Legend
6.2
Legend

Film de Brian Helgeland (2015)

Tom Hardy semble définitivement posséder une certaine aura et se targue de nous l'exposer à chacune de ses apparitions, je suis loin d'avoir vu tous ses films mais si une chose est sûre, c'est que le bougre a un sacré talent. Passé maître dans l'art d'insuffler l'art de la fureur grandissante bien qu'apparemment tranquille à nombre de ses personnages (de Warrior à Enfant 44 en passant par Legend), il nous offre avec ce dernier film une performance saisissante qui atteint selon moi, la hauteur de l'attente que pouvait susciter l'annonce qu'un acteur aussi bankable interprète deux personnages distincts à la fois. Cette intrigue plaisante de frères gangsters en quête de gloire est traitée de manière particulièrement originale car bien que sombre, elle contient de nombreux moments de comédie principalement causés par l'absurdité du comportement de Ronald (Ronnie Kray), souffrant de troubles mentaux visiblement profonds et harcelé par son frère pour qu'il prenne ses cachets.

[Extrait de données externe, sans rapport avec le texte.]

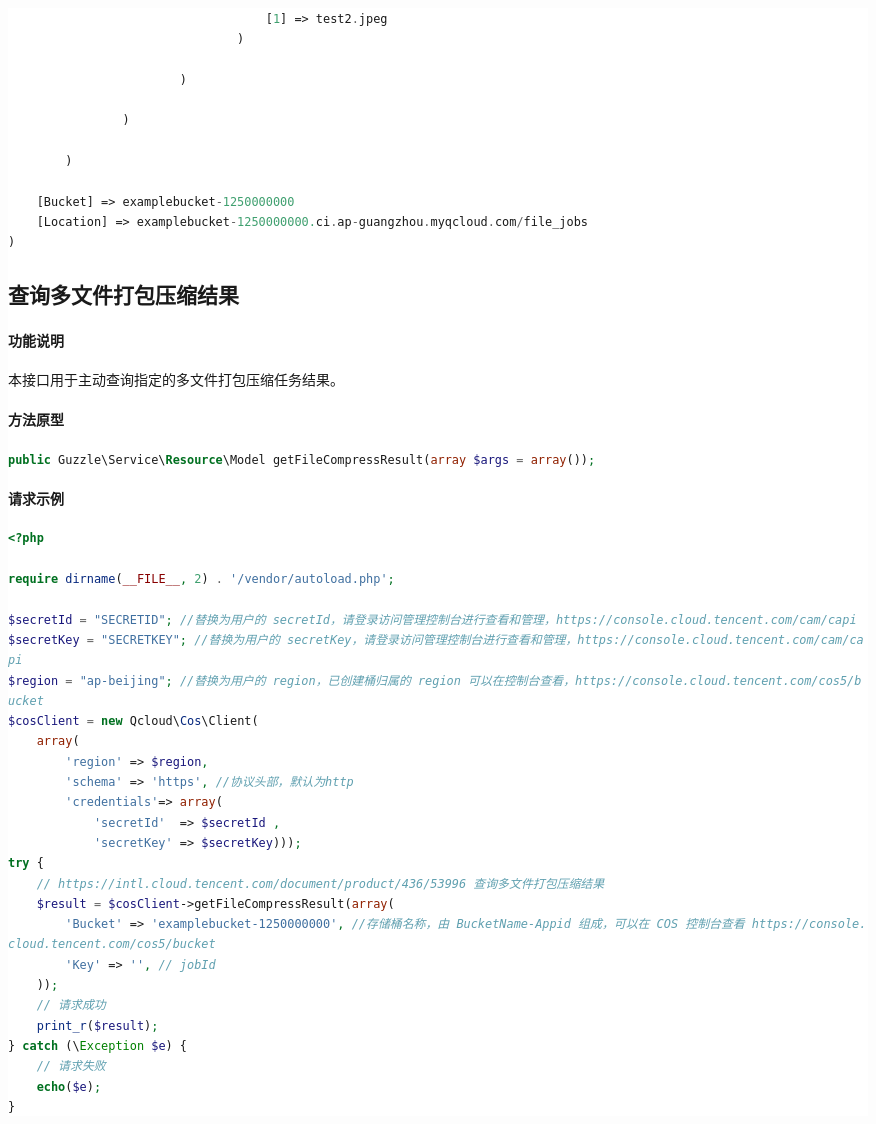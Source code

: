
 ```php
                                    [1] => test2.jpeg
                                )

                        )

                )

        )

    [Bucket] => examplebucket-1250000000
    [Location] => examplebucket-1250000000.ci.ap-guangzhou.myqcloud.com/file_jobs
)
```



## 查询多文件打包压缩结果

#### 功能说明

本接口用于主动查询指定的多文件打包压缩任务结果。

#### 方法原型

```php
public Guzzle\Service\Resource\Model getFileCompressResult(array $args = array());
```

#### 请求示例

```php
<?php

require dirname(__FILE__, 2) . '/vendor/autoload.php';

$secretId = "SECRETID"; //替换为用户的 secretId，请登录访问管理控制台进行查看和管理，https://console.cloud.tencent.com/cam/capi
$secretKey = "SECRETKEY"; //替换为用户的 secretKey，请登录访问管理控制台进行查看和管理，https://console.cloud.tencent.com/cam/capi
$region = "ap-beijing"; //替换为用户的 region，已创建桶归属的 region 可以在控制台查看，https://console.cloud.tencent.com/cos5/bucket
$cosClient = new Qcloud\Cos\Client(
    array(
        'region' => $region,
        'schema' => 'https', //协议头部，默认为http
        'credentials'=> array(
            'secretId'  => $secretId ,
            'secretKey' => $secretKey)));
try {
    // https://intl.cloud.tencent.com/document/product/436/53996 查询多文件打包压缩结果
    $result = $cosClient->getFileCompressResult(array(
        'Bucket' => 'examplebucket-1250000000', //存储桶名称，由 BucketName-Appid 组成，可以在 COS 控制台查看 https://console.cloud.tencent.com/cos5/bucket
        'Key' => '', // jobId
    ));
    // 请求成功
    print_r($result);
} catch (\Exception $e) {
    // 请求失败
    echo($e);
}
```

Plus que ça, la réalisation se veut étrangement posée et souffre malheureusement de baisses de rythme assez sèches dues à ce choix qui semble parfois ne pas en être un. Pourtant, comment ne pas reconnaître une certaine maestria lors du second plan séquence de l'introduction au quotidien des jumeaux Kray qui, de par sa fluidité, la justesse de son cadre et par dessus tout la croissante montée d'adrénaline qu'il insuffle à travers l'évolution comportementale du personnage de Reginald (Reggie) Kray, nous expose clairement la volonté du réalisateur de prouver qu'il possède la capacité de gérer l'ambiance d'une scène marquante sinon clé de son œuvre : on voit donc Reggie (le raisonnable des deux frères) emmener une fille rencontrée pas plus tard que la veille dans un bar, repaire de ses associés et autres membres de gang qui vont de fait interrompre le moment de détente qu'il s'apprêtait à passer en bonne compagnie pour lui demander d'intervenir sur une affaire purement bizness et ainsi, l'agacer passablement. Cette scène illustre parfaitement plusieurs des principaux enjeux dont s'avisera de disposer le long-métrage, à savoir : l'occasion pour Reggie d'entretenir une relation amoureuse stable tout en tentant de développer son gang, sans parler des débordements incessants de son frère qu'il essayera de minimiser.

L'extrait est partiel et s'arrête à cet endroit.